Le premier a décrit le cas d’un marin cuisinier qui avait failli rester enfermé dans une chambre froide, parce que l’équipe de cuisine avait négligé et retardé la réparation de la porte. Au lieu de sanctionner le groupe, le commandant a demandé à ses membres d’exposer, devant les officiers du porte-avions, à l’occasion d’une journée sur la sécurité, le retour d’expérience de leur erreur en veillant à parler des causes profondes.
Le second a cité l’exemple d’un branchement erroné de la ligne d’alimentation en électricité du porte-avions à quai par une équipe de trois marins, un binôme et son chef coordinateur. Deux des trois fils électriques avaient été intervertis sur la boîte, ce qui, fort heureusement, avait fait disjoncter le système.

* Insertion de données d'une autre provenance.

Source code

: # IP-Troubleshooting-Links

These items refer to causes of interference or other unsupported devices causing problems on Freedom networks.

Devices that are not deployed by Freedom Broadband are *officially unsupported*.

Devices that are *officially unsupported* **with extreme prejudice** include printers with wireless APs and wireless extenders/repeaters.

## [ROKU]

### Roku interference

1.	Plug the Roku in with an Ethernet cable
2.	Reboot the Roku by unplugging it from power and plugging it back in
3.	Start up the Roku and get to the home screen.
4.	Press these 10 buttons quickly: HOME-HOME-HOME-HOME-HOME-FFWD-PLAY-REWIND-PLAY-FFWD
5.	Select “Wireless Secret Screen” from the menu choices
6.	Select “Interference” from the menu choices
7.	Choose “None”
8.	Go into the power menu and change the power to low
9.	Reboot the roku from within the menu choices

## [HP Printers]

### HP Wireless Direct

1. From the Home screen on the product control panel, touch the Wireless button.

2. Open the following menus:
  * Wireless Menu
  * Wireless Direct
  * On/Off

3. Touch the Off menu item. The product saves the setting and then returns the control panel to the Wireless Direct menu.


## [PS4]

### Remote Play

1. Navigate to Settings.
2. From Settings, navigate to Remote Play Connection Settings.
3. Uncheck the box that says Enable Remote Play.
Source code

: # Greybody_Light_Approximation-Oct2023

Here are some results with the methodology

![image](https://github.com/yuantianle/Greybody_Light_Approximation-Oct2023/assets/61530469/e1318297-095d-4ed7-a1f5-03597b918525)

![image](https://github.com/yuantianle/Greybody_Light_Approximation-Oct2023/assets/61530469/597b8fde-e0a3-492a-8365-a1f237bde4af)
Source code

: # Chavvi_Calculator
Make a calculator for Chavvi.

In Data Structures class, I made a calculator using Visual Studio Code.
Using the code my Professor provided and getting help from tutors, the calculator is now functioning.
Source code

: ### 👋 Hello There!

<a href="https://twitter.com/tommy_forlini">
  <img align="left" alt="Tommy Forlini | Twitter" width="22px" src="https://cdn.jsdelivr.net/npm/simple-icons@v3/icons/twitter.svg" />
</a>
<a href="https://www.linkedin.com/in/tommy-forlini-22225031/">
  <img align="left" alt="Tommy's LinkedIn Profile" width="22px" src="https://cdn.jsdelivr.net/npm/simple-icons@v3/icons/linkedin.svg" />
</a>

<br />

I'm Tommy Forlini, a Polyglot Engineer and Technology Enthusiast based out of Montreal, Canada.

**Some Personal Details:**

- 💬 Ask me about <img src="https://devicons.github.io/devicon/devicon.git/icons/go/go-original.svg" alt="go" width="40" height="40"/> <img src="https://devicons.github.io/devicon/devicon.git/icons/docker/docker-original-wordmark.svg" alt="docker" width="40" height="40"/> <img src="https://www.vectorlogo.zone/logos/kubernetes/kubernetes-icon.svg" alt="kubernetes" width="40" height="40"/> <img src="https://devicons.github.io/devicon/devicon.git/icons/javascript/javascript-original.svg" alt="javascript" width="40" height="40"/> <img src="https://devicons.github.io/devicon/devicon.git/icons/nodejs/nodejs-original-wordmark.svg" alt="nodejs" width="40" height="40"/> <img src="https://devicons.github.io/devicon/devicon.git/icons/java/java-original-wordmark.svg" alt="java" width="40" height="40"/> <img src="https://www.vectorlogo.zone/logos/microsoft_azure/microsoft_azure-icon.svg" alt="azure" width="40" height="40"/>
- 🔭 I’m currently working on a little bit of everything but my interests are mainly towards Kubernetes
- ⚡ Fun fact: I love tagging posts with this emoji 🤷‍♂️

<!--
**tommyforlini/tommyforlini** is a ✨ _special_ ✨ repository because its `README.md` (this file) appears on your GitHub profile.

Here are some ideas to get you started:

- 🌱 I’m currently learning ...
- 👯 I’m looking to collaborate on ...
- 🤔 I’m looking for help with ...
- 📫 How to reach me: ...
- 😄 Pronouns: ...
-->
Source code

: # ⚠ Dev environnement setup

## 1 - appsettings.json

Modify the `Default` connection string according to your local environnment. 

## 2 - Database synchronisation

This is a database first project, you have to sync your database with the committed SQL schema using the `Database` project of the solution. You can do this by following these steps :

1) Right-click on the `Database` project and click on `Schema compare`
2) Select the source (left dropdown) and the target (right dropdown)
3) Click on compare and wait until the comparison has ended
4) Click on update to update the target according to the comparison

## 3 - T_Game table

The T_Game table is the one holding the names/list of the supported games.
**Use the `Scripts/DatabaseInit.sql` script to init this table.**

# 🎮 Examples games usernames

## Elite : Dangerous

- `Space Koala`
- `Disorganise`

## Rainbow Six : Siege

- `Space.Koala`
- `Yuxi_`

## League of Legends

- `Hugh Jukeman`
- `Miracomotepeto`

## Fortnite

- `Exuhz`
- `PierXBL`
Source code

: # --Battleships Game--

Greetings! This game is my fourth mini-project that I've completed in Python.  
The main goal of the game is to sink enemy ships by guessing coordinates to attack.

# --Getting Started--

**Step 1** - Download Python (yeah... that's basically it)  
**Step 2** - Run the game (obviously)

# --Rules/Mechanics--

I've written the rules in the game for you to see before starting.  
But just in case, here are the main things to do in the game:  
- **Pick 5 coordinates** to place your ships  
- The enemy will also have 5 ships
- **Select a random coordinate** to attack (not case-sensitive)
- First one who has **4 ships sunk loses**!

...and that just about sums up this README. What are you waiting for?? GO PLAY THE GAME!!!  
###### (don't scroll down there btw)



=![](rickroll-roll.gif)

Mais, si la coupure automatique avait fait défaut, les conséquences auraient pu être très graves. Les marins, certains que leur action était correcte, ont répété la fausse manœuvre une ou deux fois. En fait, les indications de couleur qui devaient détromper les opérateurs étaient mal placées et pouvaient se confondre avec les teintes du cuivre. Compte tenu de cette ambiguïté, le commandant a décidé de ne pas les punir. En remplacement de la sanction, il leur a demandé d’aller dans cinq services du porte-avions raconter l’histoire de la méprise et d’y discuter des enseignements à en tirer.
Pour comprendre la portée de cette politique, il faut imaginer ce qu’elle représenterait dans un hôpital : les soignants, concernés par un événement indésirable, tenus de raconter devant une assemblée de médecins ou dans d’autres services le déroulement des faits et de discuter de leurs causes profondes.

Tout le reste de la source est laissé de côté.